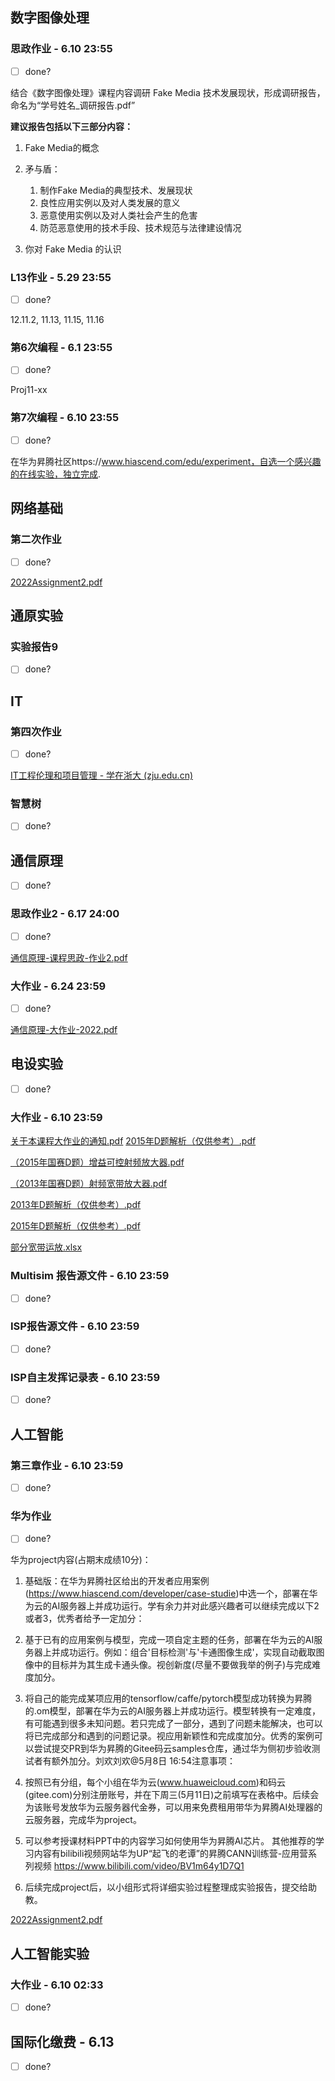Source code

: ## 数字图像处理

### 思政作业 - 6.10 23:55

- [ ] done?

结合《数字图像处理》课程内容调研 Fake Media 技术发展现状，形成调研报告，命名为“学号姓名_调研报告.pdf”

**建议报告包括以下三部分内容：**

1. Fake Media的概念

2. 矛与盾：
   1. 制作Fake Media的典型技术、发展现状
   2. 良性应用实例以及对人类发展的意义
   3. 恶意使用实例以及对人类社会产生的危害
   4. 防范恶意使用的技术手段、技术规范与法律建设情况

3. 你对 Fake Media 的认识

### L13作业 - 5.29 23:55

- [ ] done?

12.11.2, 11.13, 11.15, 11.16

### 第6次编程 - 6.1 23:55

- [ ] done?

Proj11-xx

### 第7次编程 - 6.10 23:55

- [ ] done?

在华为昇腾社区https://www.hiascend.com/edu/experiment，自选一个感兴趣的在线实验，独立完成.

## 网络基础

### 第二次作业

- [ ] done?

 [2022Assignment2.pdf](2022Assignment2.pdf) 

## 通原实验

### 实验报告9

- [ ] done?

## IT

### 第四次作业

- [ ] done?

[IT工程伦理和项目管理 - 学在浙大 (zju.edu.cn)](https://courses.zju.edu.cn/course/44726/learning-activity#/exam/38815)

### 智慧树

- [ ] done?

## 通信原理

- [ ] done?

### 思政作业2 - 6.17 24:00

- [ ] done?

 [通信原理-课程思政-作业2.pdf](通信原理-课程思政-作业2.pdf) 

### 大作业 - 6.24 23:59

- [ ] done?

 [通信原理-大作业-2022.pdf](通信原理-大作业-2022.pdf) 

## 电设实验

- [ ] done?

### 大作业 - 6.10 23:59

 [关于本课程大作业的通知.pdf](关于本课程大作业的通知.pdf)  [2015年D题解析（仅供参考）.pdf](2015年D题解析（仅供参考）.pdf) 

 [（2015年国赛D题）增益可控射频放大器.pdf](（2015年国赛D题）增益可控射频放大器.pdf) 

 [（2013年国赛D题）射频宽带放大器.pdf](（2013年国赛D题）射频宽带放大器.pdf) 

 [2013年D题解析（仅供参考）.pdf](2013年D题解析（仅供参考）.pdf) 

 [2015年D题解析（仅供参考）.pdf](2015年D题解析（仅供参考）.pdf)  

[部分宽带运放.xlsx](部分宽带运放.xlsx) 

### Multisim 报告源文件 - 6.10 23:59

- [ ] done?

### ISP报告源文件 - 6.10 23:59

- [ ] done?

### ISP自主发挥记录表 - 6.10 23:59

- [ ] done?

## 人工智能

### 第三章作业 - 6.10 23:59

- [ ] done?

### 华为作业

- [ ] done?

华为project内容(占期末成绩10分)：

1. 基础版：在华为昇腾社区给出的开发者应用案例(https://www.hiascend.com/developer/case-studie)中选一个，部署在华为云的AI服务器上并成功运行。学有余力并对此感兴趣者可以继续完成以下2或者3，优秀者给予一定加分：

2. 基于已有的应用案例与模型，完成一项自定主题的任务，部署在华为云的AI服务器上并成功运行。例如：组合'目标检测'与'卡通图像生成'，实现自动截取图像中的目标并为其生成卡通头像。视创新度(尽量不要做我举的例子)与完成难度加分。
3. 将自己的能完成某项应用的tensorflow/caffe/pytorch模型成功转换为昇腾的.om模型，部署在华为云的AI服务器上并成功运行。模型转换有一定难度，有可能遇到很多未知问题。若只完成了一部分，遇到了问题未能解决，也可以将已完成部分和遇到的问题记录。视应用新颖性和完成度加分。优秀的案例可以尝试提交PR到华为昇腾的Gitee码云samples仓库，通过华为侧初步验收测试者有额外加分。刘欢刘欢@5月8日 16:54注意事项：
4. 按照已有分组，每个小组在华为云(www.huaweicloud.com)和码云(gitee.com)分别注册账号，并在下周三(5月11日)之前填写在表格中。后续会为该账号发放华为云服务器代金券，可以用来免费租用带华为昇腾AI处理器的云服务器，完成华为project。
2. 可以参考授课材料PPT中的内容学习如何使用华为昇腾AI芯片。
其他推荐的学习内容有bilibili视频网站华为UP“起飞的老谭”的昇腾CANN训练营-应用营系列视频
https://www.bilibili.com/video/BV1m64y1D7Q1
3. 后续完成project后，以小组形式将详细实验过程整理成实验报告，提交给助教。 

[2022Assignment2.pdf](2022Assignment2.pdf) 

## 人工智能实验

### 大作业 - 6.10 02:33

- [ ] done?

## 国际化缴费 - 6.13

- [ ] done?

• **WHAT IS REQUIRED**
Wherever a line contains the string "数字图像处理", copy that line from the data.

• **ANSWER TO THE EXERCISE**
: ## 数字图像处理
结合《数字图像处理》课程内容调研 Fake Media 技术发展现状，形成调研报告，命名为“学号姓名_调研报告.pdf”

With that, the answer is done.